C’è un pezzo di storia sarda trascurata eppure ricchissima di colori, lingue, culture e tradizioni: è quella marittima, che pure è stata animata nei secoli da scambi, commerci, attività e popolazioni diverse. Su questo aspetto ancora poco conosciuto indaga da tempo Giampaolo Salice, storico cagliaritano di 44 anni che attraverso l’analisi di documenti d’archivi vicini e lontani sta ricostruendo la storia di un’Isola fortemente legata al Mediterraneo e alle sue risorse: “Il mare degli altri. Colonie di popolamento del Regno di Sardegna (XVIII secolo)”, pubblicato dal Consiglio nazionale delle Ricerche, è l’ultima fatica di Salice, oggi professore associato di Storia moderna all’Università degli Studi di Cagliari, alla scoperta di un’Isola troppo a lungo percepita come distante dal mare e da quanto avveniva nel Mediterraneo.

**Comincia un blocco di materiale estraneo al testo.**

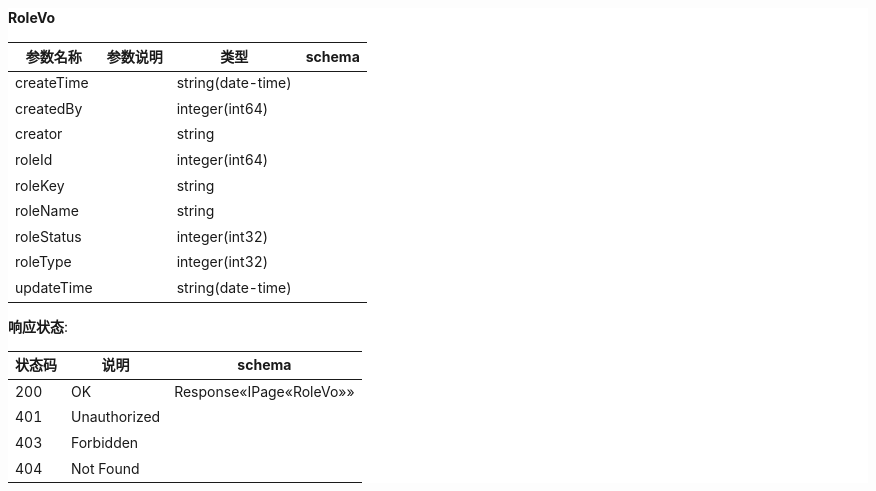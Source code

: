 **RoleVo**

| 参数名称         | 参数说明                             |    类型 |  schema |
| ------------ | ------------------|--------|----------- |
|createTime |    |string(date-time)  |    |
|createdBy |    |integer(int64)  |    |
|creator |    |string  |    |
|roleId |    |integer(int64)  |    |
|roleKey |    |string  |    |
|roleName |    |string  |    |
|roleStatus |    |integer(int32)  |    |
|roleType |    |integer(int32)  |    |
|updateTime |    |string(date-time)  |    |

**响应状态**:


| 状态码         | 说明                            |    schema                         |
| ------------ | -------------------------------- |---------------------- |
| 200 | OK  |Response«IPage«RoleVo»»|
| 401 | Unauthorized  ||
| 403 | Forbidden  ||
| 404 | Not Found  ||
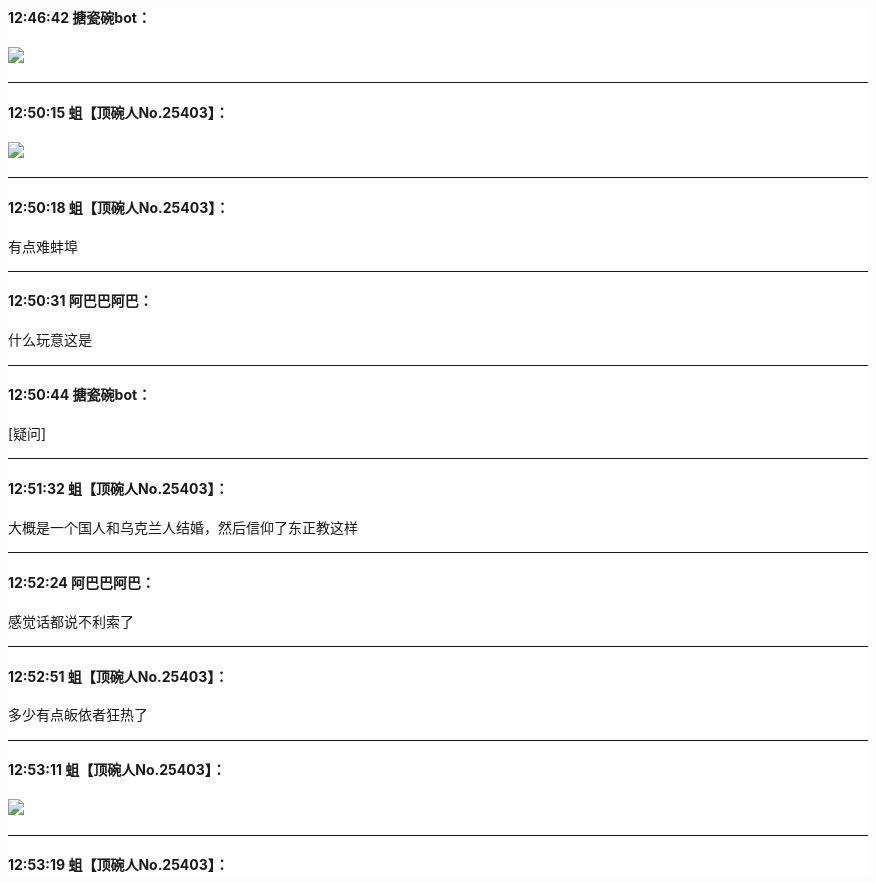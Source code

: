 #### 12:46:42  搪瓷碗bot：

![](http://gchat.qpic.cn/gchatpic_new/648903013/614391357-3000366846-C904DF9A3A7CF54CE95A87A0FDA8E427/0?term=2")

*****

#### 12:50:15  蛆【顶碗人No.25403】：

![](http://gchat.qpic.cn/gchatpic_new/794594593/614391357-2284763155-6874CA68DEC1551BCD8AE1913A0D52F2/0?term=2")

*****

#### 12:50:18  蛆【顶碗人No.25403】：

有点难蚌埠

*****

#### 12:50:31  阿巴巴阿巴：

什么玩意这是

*****

#### 12:50:44  搪瓷碗bot：

[疑问]

*****

#### 12:51:32  蛆【顶碗人No.25403】：

大概是一个国人和乌克兰人结婚，然后信仰了东正教这样

*****

#### 12:52:24  阿巴巴阿巴：

感觉话都说不利索了

*****

#### 12:52:51  蛆【顶碗人No.25403】：

多少有点皈依者狂热了

*****

#### 12:53:11  蛆【顶碗人No.25403】：

![](http://gchat.qpic.cn/gchatpic_new/794594593/614391357-3200862993-CB0CCAB623781E11A9FDEC92C1086A8F/0?term=2")

*****

#### 12:53:19  蛆【顶碗人No.25403】：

“‘Il mare degli altri’ è frutto di una ricerca quinquennale – ci racconta lo storico cagliaritano nel volume, uscito per la collana ‘Europa e Mediterraneo. Storia e immagini
di una comunità internazionale’ diretta da Alessandra Cioppi – attorno a un tema che tra Seicento e Settecento assume una dimensione europea, mediterranea e asiatica: la colonizzazione interna promossa dagli Stati Europei attraverso l’impianto nei loro territori di coloni forestieri, cioè attratti dall’estero. È un fenomeno che tocca tutti i paesi europei, dalla Spagna alla Russia, da Venezia a Genova, dalla Francia agli stati italiani d’antico regime, ma studiato finora in maniera non sistematica; con questo lavoro ho voluto analizzarlo alla luce dei risultati più significativi che la storiografia internazionale ha raggiunto in tema di diaspore, mobilità e colonizzazioni”.
Una ricerca complessa, basata sullo studio di centinaia di documenti reperiti in diversi archivi italiani e europei. “Ma la fonte principale sono i capitoli di popolamento sottoscritti tra i coloni che accettano di trasferirsi nelle isole sarde e il governo sabaudo e i piani di colonizzazione presentati da decine di promotori, sia sardi che forestieri”.
Se l’obiettivo iniziale di Giampaolo Salice era indagare le colonie di forestieri nelle isole e nelle coste sarde per rilanciare la demografia, i commerci, la navigazione, la pesca, i risultati finali sono stati una sorpresa: “Le carte mostrano come questa corsa al mare non fu animata solo da stranieri ma anche e in certi casi soprattutto dalla società sarda, che per secoli, almeno dal Cinquecento, svolge un lungo e potente movimento di fondo che la porta a conquistare il mare e i suoi spazi economici, dai quali si era dovuta allontanare a causa delle crisi medievali. Nel Settecento i Sardi non solo non avevano le spalle voltate al mare, ma parteciparono da protagonisti alla sfida della sua riconquista in competizione e in collaborazioni con genti arrivate da tante aree del Mediterraneo come Malta, Corsica, Grecia, Tabarca, Gerusalemme”.
Emerge, infine, “Una pagina di storia polifonica e policentrica, diversa e distante dal binomio dominato-dominante – sottolinea Salice. – Una storia che fu frutto della mescolanza di bisogni, istanze e urgenze maturate a diverse scale sociali, istituzionali e territoriali e che qui viene letta alla luce dei desideri di individui e gruppi che, praticando strumenti di addomesticamento dello spazio, provarono a impossessarsi del mare degli altri”.